The dollar was also under pressure yesterday after President Trump’s plan to overhaul the U.S. tax system was light on details. Investors had expected a more robust plan instead of one-page piece of paper. It is uncertain what kind of support the plan would have in Congress since most economists have indicated it would rapidly increase the debt.
Reports out of Capitol Hill show that Congress and the President are getting close to securing a funding deal to keep the government open. A deal must be reached by tomorrow or the government will shut down on Saturday. A shutdown would cause a drastic sell-off of the U.S. dollar.
The Euro is on the rise in early trading on general U.S. dollar weakness. As widely expected, the European Central Bank kept its current accommodative policy unchanged. Expectations of ECB policy tightening has grown in recent months as the economy improves and inflation has slowly ticked higher. In the past, ECB President has thrown cold water on tightening speculation. At the time of writing, Draghi is giving a press conference in which he has made some rather hawkish comments. Draghi has said that downside risks to the economy have further diminished and that risks are moving closer to being more broadly balanced. The common currency has spike to near a five-month high but continues to be volatile while Draghi is speaking.

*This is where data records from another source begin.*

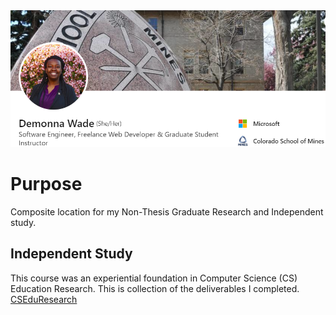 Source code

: <img src="images/LinkedIn Snapshot.png" alt="hi" class="inline"/>

# Purpose
Composite location for my Non-Thesis Graduate Research and Independent study.


## Independent Study
This course was an experiential foundation in Computer Science (CS) Education Research. This is collection of the deliverables I completed. 
<a href="/Non-Thesis-Graudate-Portfolio-/CSEduResearch/">CSEduResearch</a>
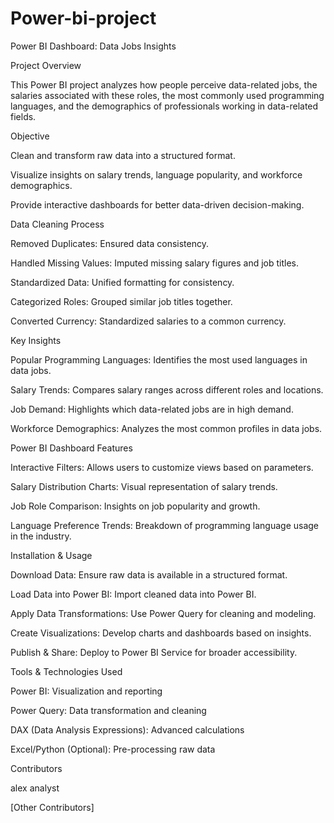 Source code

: # Power-bi-project
Power BI Dashboard: Data Jobs Insights

Project Overview

This Power BI project analyzes how people perceive data-related jobs, the salaries associated with these roles, the most commonly used programming languages, and the demographics of professionals working in data-related fields.

Objective

Clean and transform raw data into a structured format.

Visualize insights on salary trends, language popularity, and workforce demographics.

Provide interactive dashboards for better data-driven decision-making.

Data Cleaning Process

Removed Duplicates: Ensured data consistency.

Handled Missing Values: Imputed missing salary figures and job titles.

Standardized Data: Unified formatting for consistency.

Categorized Roles: Grouped similar job titles together.

Converted Currency: Standardized salaries to a common currency.

Key Insights

Popular Programming Languages: Identifies the most used languages in data jobs.

Salary Trends: Compares salary ranges across different roles and locations.

Job Demand: Highlights which data-related jobs are in high demand.

Workforce Demographics: Analyzes the most common profiles in data jobs.

Power BI Dashboard Features

Interactive Filters: Allows users to customize views based on parameters.

Salary Distribution Charts: Visual representation of salary trends.

Job Role Comparison: Insights on job popularity and growth.

Language Preference Trends: Breakdown of programming language usage in the industry.

Installation & Usage

Download Data: Ensure raw data is available in a structured format.

Load Data into Power BI: Import cleaned data into Power BI.

Apply Data Transformations: Use Power Query for cleaning and modeling.

Create Visualizations: Develop charts and dashboards based on insights.

Publish & Share: Deploy to Power BI Service for broader accessibility.

Tools & Technologies Used

Power BI: Visualization and reporting

Power Query: Data transformation and cleaning

DAX (Data Analysis Expressions): Advanced calculations

Excel/Python (Optional): Pre-processing raw data

Contributors

alex analyst

[Other Contributors]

The Canadian dollar is experiencing wild swings as geopolitical developments have dictated the fate of the loonie. The loonie had been under pressure as oil has stayed below 50$ a barrel and President Trump has attacked Canadian trade practices and implemented a trade tariff on soft lumber. However, the Canadian dollar rallied overnight as news broke that the United States will not leave the North American Free Trade Agreement, at least not yet. In what is being considered another broken campaign promise has boosted the Canadian dollar.
Canadian gross domestic product is due out tomorrow morning.